In May 1972, the British Minister of State for Northern Ireland requested a short note on the origins of the Black and Tans and the B Specials.

Lord Windlesham requested the historical brief regarding the Black and Tans and B Specials “at a time when the Royal Ulster Constabulary is under strength and there is talk of a need for a sizeable increase in police manpower in Northern Ireland.”

Lord Windlesham had just moved from Home Affairs to the newly created Northern Ireland Office after the imposition of Direct Rule at the end of March 1972. The north of Ireland was in the midst of another conflict which was indeed about to deteriorate over the next few weeks and Windlesham reckoned that “some of the arguments which must have been used when the two forces… were formed were likely to recur.”

In particular, Windlesham requested information regarding:

  • “The circumstances which led to the formation of the special forces”
  • “What history has to tell us about them with hindsight”
  • “Whether there are any lessons to keep in mind at the present time”

Windlesham was a British peer whose family, the Hennessy family, was of Anglo-Irish stock so he may have been more attuned to the lessons of the past in Ireland.

Nevertheless, this is a British paper for a British minister regarding special police forces organised for the defence of British interests in Ireland. The opening line reminds us of that immediately:

“The Black and Tans have become part of Irish mythology.”

Although written from a particular perspective for a specific audience, the paper is still very interesting as discussions of how we remember the likes of the Black and Tans are very current today as the Irish Government prepares to commemorate those who served with the Royal Irish Constabulary – which included the Black and Tans and B Specials.
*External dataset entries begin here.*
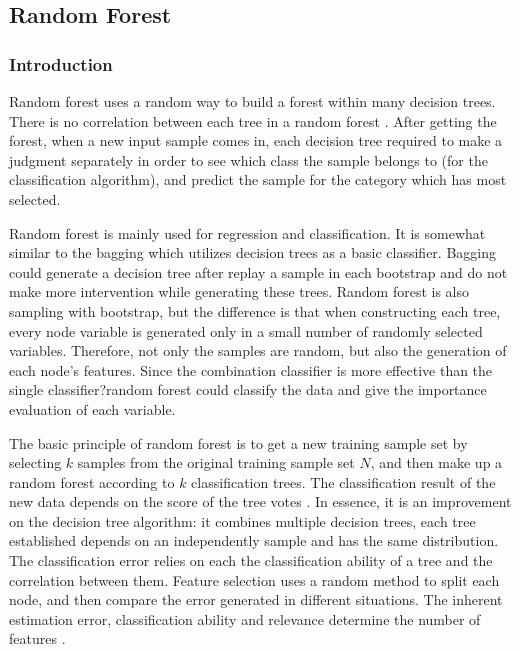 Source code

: \documentclass[sigconf]{acmart}
\begin{document}
\subsection{Random Forest}

\subsubsection{Introduction}

Random forest uses a random way to build a forest within many decision trees. There is no correlation between each tree in a random forest \cite{wiki.rf}. After getting the forest, when a new input sample comes in, each decision tree required to make a judgment separately in order to see which class the sample belongs to (for the classification algorithm), and predict the sample for the category which has most selected.

Random forest is mainly used for regression and classification. It is somewhat similar to the bagging which utilizes decision trees as a basic classifier. Bagging could generate a decision tree after replay a sample in each bootstrap and do not make more intervention while generating these trees. Random forest is also sampling with bootstrap, but the difference is that when constructing each tree, every node variable is generated only in a small number of randomly selected variables. Therefore, not only the samples are random, but also the generation of each node's features. Since the combination classifier is more effective than the single classifier?random forest could classify the data and give the importance evaluation of each variable.

The basic principle of random forest is to get a new training sample set by selecting $k$ samples from the original training sample set $N$, and then make up a random forest according to $k$ classification trees. The classification result of the new data depends on the score of the tree votes \cite{sp.rfc}. In essence, it is an improvement on the decision tree algorithm: it combines multiple decision trees, each tree established depends on an independently sample and has the same distribution. The classification error relies on each the classification ability of a tree and the correlation between them. Feature selection uses a random method to split each node, and then compare the error generated in different situations. The inherent estimation error, classification ability and relevance determine the number of features \cite{sp.rfc}.
\end{document}
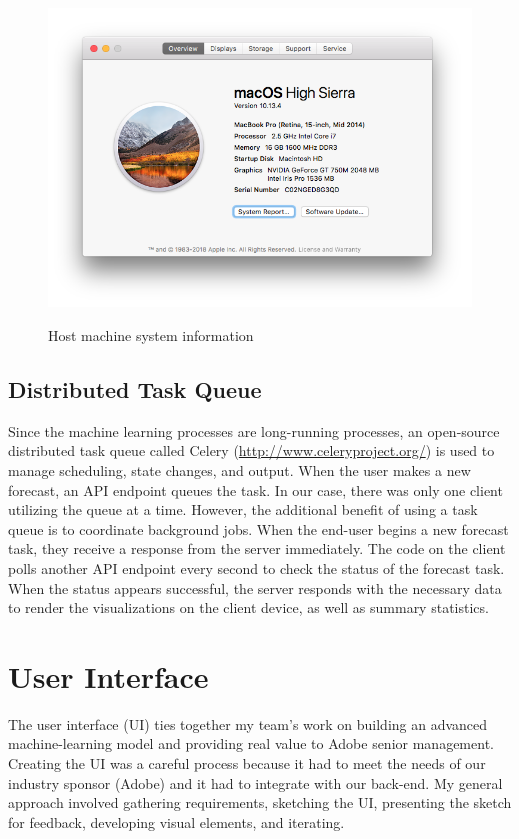 \documentclass[11pt, oneside, authoryear]{report}
\begin{document}
\begin{figure}[h]
  \caption{Host machine system information}
  \centering
  \includegraphics[width=12.5cm]{images/System_Specs.png}
  \label{fig:System_Specs}
\end{figure}

\subsection{Distributed Task Queue}
Since the machine learning processes are long-running processes, an open-source distributed task queue called Celery (\url{http://www.celeryproject.org/}) is used to manage scheduling, state changes, and output. When the user makes a new forecast, an API endpoint queues the task. In our case, there was only one client utilizing the queue at a time. However, the additional benefit of using a task queue is to coordinate background jobs. When the end-user begins a new forecast task, they receive a response from the server immediately. The code on the client polls another API endpoint every second to check the status of the forecast task. When the status appears successful, the server responds with the necessary data to render the visualizations on the client device, as well as summary statistics.

\section{User Interface}
\label{user_interface}
The user interface (UI) ties together my team's work on building an advanced machine-learning model and providing real value to Adobe senior management. Creating the UI was a careful process because it had to meet the needs of our industry sponsor (Adobe) and it had to integrate with our back-end. My general approach involved gathering requirements, sketching the UI, presenting the sketch for feedback, developing visual elements, and iterating.
\end{document}
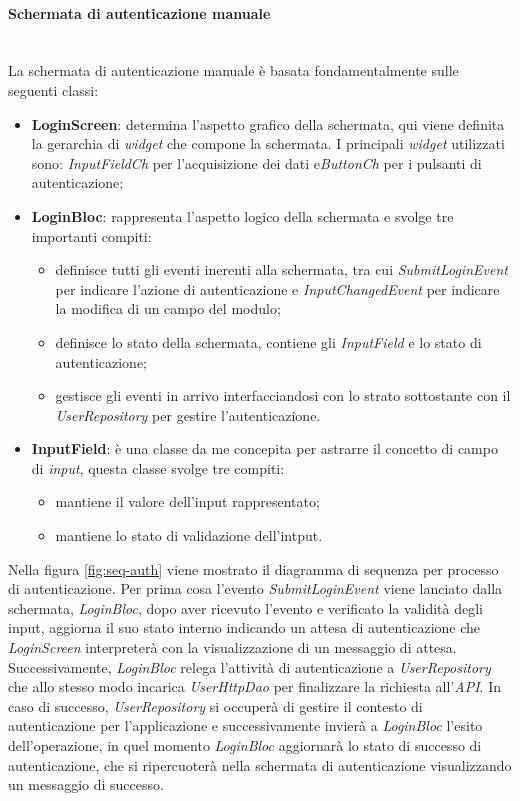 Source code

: \paragraph{Schermata di autenticazione manuale}\\
La schermata di autenticazione manuale è basata fondamentalmente sulle seguenti classi:
\begin{itemize}
    \item \textbf{LoginScreen}: determina l'aspetto grafico della schermata, qui viene definita la gerarchia di \textit{widget} che compone la schermata. I principali \textit{widget} utilizzati sono: \textit{InputFieldCh} per l'acquisizione dei dati e\textit{ButtonCh} per i pulsanti di autenticazione;
    \item \textbf{LoginBloc}: rappresenta l'aspetto logico della schermata e svolge tre importanti compiti:
    \begin{itemize}
        \item definisce tutti gli eventi inerenti alla schermata, tra cui \textit{SubmitLoginEvent} per indicare l'azione di autenticazione e \textit{InputChangedEvent} per indicare la modifica di un campo del modulo;
        \item definisce lo stato della schermata, contiene gli \textit{InputField} e lo stato di autenticazione;
        \item gestisce gli eventi in arrivo interfacciandosi con lo strato sottostante con il \textit{UserRepository} per gestire l'autenticazione.
    \end{itemize}
    \item \textbf{InputField}: è una classe da me concepita per astrarre il concetto di campo di \textit{input}, questa classe svolge tre compiti:
    \begin{itemize}
        \item mantiene il valore dell'input rappresentato;
        \item mantiene lo stato di validazione dell'intput.
    \end{itemize}
\end{itemize}

\noindent  Nella figura \ref{fig:seq-auth} viene mostrato il diagramma di sequenza per processo di autenticazione. Per prima cosa l'evento \textit{SubmitLoginEvent} viene lanciato dalla schermata, \textit{LoginBloc}, dopo aver ricevuto l'evento e verificato la validità degli input, aggiorna il suo stato interno indicando un attesa di autenticazione che \textit{LoginScreen} interpreterà con la visualizzazione di un messaggio di attesa. Successivamente, \textit{LoginBloc} relega l'attività di autenticazione a \textit{UserRepository} che allo stesso modo incarica \textit{UserHttpDao} per finalizzare la richiesta all'\textit{API}. In caso di successo, \textit{UserRepository} si occuperà di gestire il contesto di autenticazione per l'applicazione e successivamente invierà a \textit{LoginBloc} l'esito dell'operazione, in quel momento \textit{LoginBloc} aggiornarà lo stato di successo di autenticazione, che si ripercuoterà nella schermata di autenticazione visualizzando un messaggio di successo.

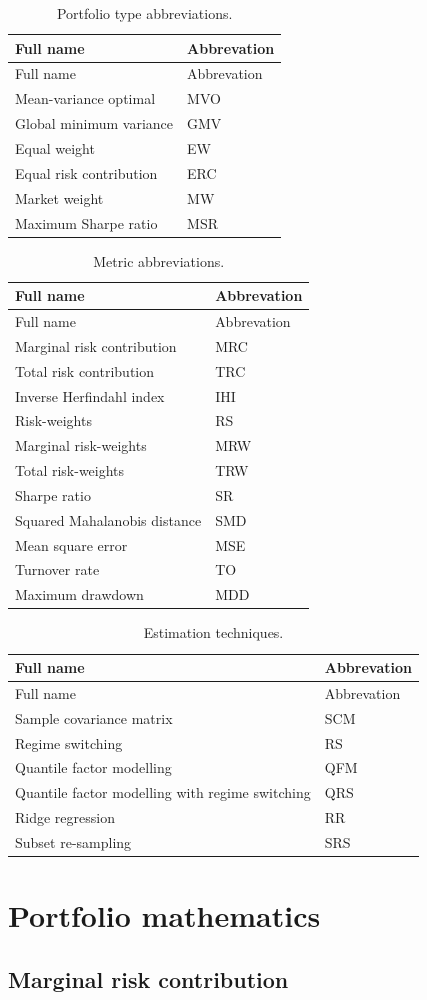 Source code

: \documentclass[
]{article}
\begin{document}
\begin{longtable}[]{@{}ll@{}}
\caption{\label{tab:portabb} Portfolio type abbreviations.}\tabularnewline
\toprule
Full name & Abbrevation\tabularnewline
\midrule
\endfirsthead
\toprule
Full name & Abbrevation\tabularnewline
\midrule
\endhead
Mean-variance optimal & MVO\tabularnewline
Global minimum variance & GMV\tabularnewline
Equal weight & EW\tabularnewline
Equal risk contribution & ERC\tabularnewline
Market weight & MW\tabularnewline
Maximum Sharpe ratio & MSR\tabularnewline
\bottomrule
\end{longtable}

\begin{longtable}[]{@{}ll@{}}
\caption{\label{tab:metricabb} Metric abbreviations.}\tabularnewline
\toprule
Full name & Abbrevation\tabularnewline
\midrule
\endfirsthead
\toprule
Full name & Abbrevation\tabularnewline
\midrule
\endhead
Marginal risk contribution & MRC\tabularnewline
Total risk contribution & TRC\tabularnewline
Inverse Herfindahl index & IHI\tabularnewline
Risk-weights & RS\tabularnewline
Marginal risk-weights & MRW\tabularnewline
Total risk-weights & TRW\tabularnewline
Sharpe ratio & SR\tabularnewline
Squared Mahalanobis distance & SMD\tabularnewline
Mean square error & MSE\tabularnewline
Turnover rate & TO\tabularnewline
Maximum drawdown & MDD\tabularnewline
\bottomrule
\end{longtable}

\begin{longtable}[]{@{}ll@{}}
\caption{\label{tab:esttech} Estimation techniques.}\tabularnewline
\toprule
Full name & Abbrevation\tabularnewline
\midrule
\endfirsthead
\toprule
Full name & Abbrevation\tabularnewline
\midrule
\endhead
Sample covariance matrix & SCM\tabularnewline
Regime switching & RS\tabularnewline
Quantile factor modelling & QFM\tabularnewline
Quantile factor modelling with regime switching & QRS\tabularnewline
Ridge regression & RR\tabularnewline
Subset re-sampling & SRS\tabularnewline
\bottomrule
\end{longtable}

\hypertarget{portfolio-mathematics}{%
\section{Portfolio mathematics}\label{portfolio-mathematics}}

\hypertarget{mrcapp}{%
\subsection{Marginal risk contribution}\label{mrcapp}}
\end{document}
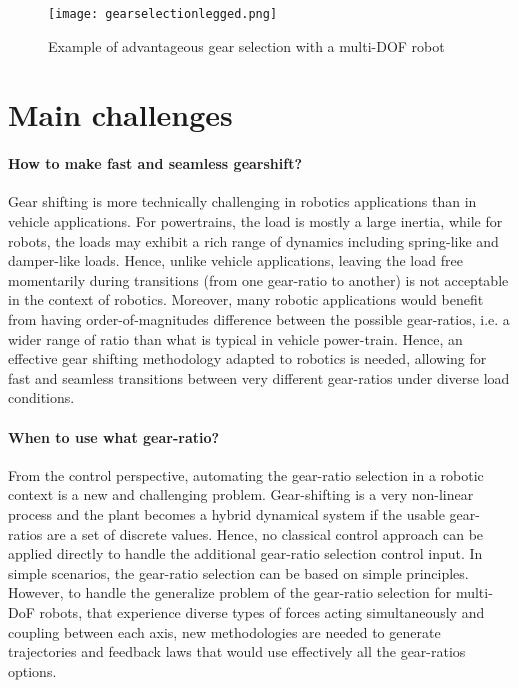 \begin{figure}[H]
	\centering
		\texttt{[image: gearselectionlegged.png]}
	\caption{Example of advantageous gear selection with a multi-DOF robot}
	\label{fig:gearselectionlegged}
\end{figure}


\section{Main challenges}
\label{sec:MainChallenges}

\paragraph{How to make fast and seamless gearshift?}
Gear shifting is more technically challenging in robotics applications than in vehicle applications. For powertrains, the load is mostly a large inertia, while for robots, the loads may exhibit a rich range of dynamics including spring-like and damper-like loads. Hence, unlike vehicle applications, leaving the load free momentarily during transitions (from one gear-ratio to another) is not acceptable in the context of robotics. Moreover, many robotic applications would benefit from having order-of-magnitudes difference between the possible gear-ratios, i.e. a wider range of ratio than what is typical in vehicle power-train. Hence, an effective gear shifting methodology adapted to robotics is needed, allowing for fast and seamless transitions between very different gear-ratios under diverse load conditions.

\paragraph{When to use what gear-ratio?}
From the control perspective, automating the gear-ratio selection in a robotic context is a new and challenging problem. Gear-shifting is a very non-linear process and the plant becomes a hybrid dynamical system if the usable gear-ratios are a set of discrete values. Hence, no classical control approach can be applied directly to handle the additional gear-ratio selection control input. In simple scenarios, the gear-ratio selection can be based on simple principles. However, to handle the generalize problem of the gear-ratio selection for multi-DoF robots, that experience diverse types of forces acting simultaneously and coupling between each axis, new methodologies are needed to generate trajectories and feedback laws that would use effectively all the gear-ratios options.



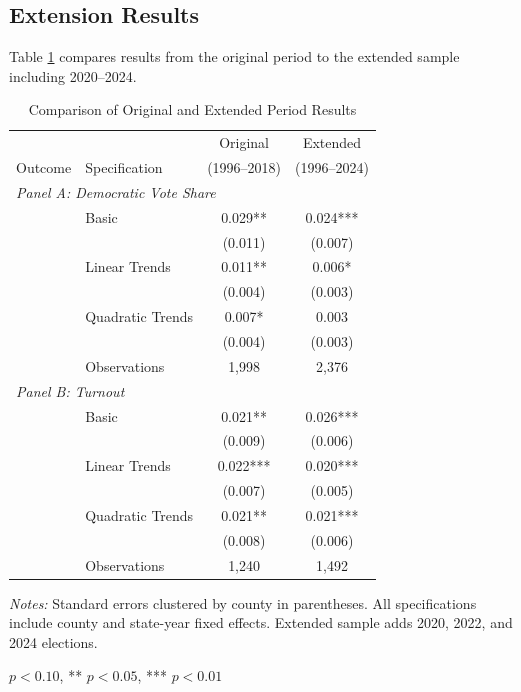 \documentclass[12pt]{article}
\begin{document}
\subsection{Extension Results}

Table \ref{tab:extension} compares results from the original period to the extended sample including 2020--2024.

\begin{table}[H]
\centering
\caption{Comparison of Original and Extended Period Results}
\label{tab:extension}
\begin{threeparttable}
\begin{tabular}{llcc}
\toprule
& & Original & Extended \\
Outcome & Specification & (1996--2018) & (1996--2024) \\
\midrule
\multicolumn{4}{l}{\textit{Panel A: Democratic Vote Share}} \\[0.5em]
& Basic & 0.029** & 0.024*** \\
& & (0.011) & (0.007) \\
& Linear Trends & 0.011** & 0.006* \\
& & (0.004) & (0.003) \\
& Quadratic Trends & 0.007* & 0.003 \\
& & (0.004) & (0.003) \\
& Observations & 1,998 & 2,376 \\[0.5em]
\multicolumn{4}{l}{\textit{Panel B: Turnout}} \\[0.5em]
& Basic & 0.021** & 0.026*** \\
& & (0.009) & (0.006) \\
& Linear Trends & 0.022*** & 0.020*** \\
& & (0.007) & (0.005) \\
& Quadratic Trends & 0.021** & 0.021*** \\
& & (0.008) & (0.006) \\
& Observations & 1,240 & 1,492 \\
\bottomrule
\end{tabular}
\begin{tablenotes}
\small
\item \textit{Notes:} Standard errors clustered by county in parentheses. All specifications include county and state-year fixed effects. Extended sample adds 2020, 2022, and 2024 elections.
\item * $p<0.10$, ** $p<0.05$, *** $p<0.01$
\end{tablenotes}
\end{threeparttable}
\end{table}
\end{document}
For some in Ireland, the RIC was a pillar of law and order; for others, it was a police force used as a blunt instrument to uphold British interests during the British occupation of the 32 counties.

This has led to a very interesting debate regarding memory, corporate memory, commemoration, history and reconciliation within the Irish and British isles.

The 1972 brief continues:

“Although it took some time for the morale of the RIC to break, it was hardly surprising that a campaign of murder on this scale would lead to police reprisals, particularly against known leaders of Sinn Féin which at that time was the de facto Government of Ireland…”

“It is nevertheless beyond dispute that the activies of the Black and Tans did a great deal to harden Irish opinion in favour of Sinn Féin and what it stood for.”

“In the circumstances of widespread guerilla warfare, and bearing in mind that the new recruits were plunged into a situation which they could hardly understand and had furthermore just spent up to five years in the trenches, it is hardly surprising that they behaved with some measure of brutality.”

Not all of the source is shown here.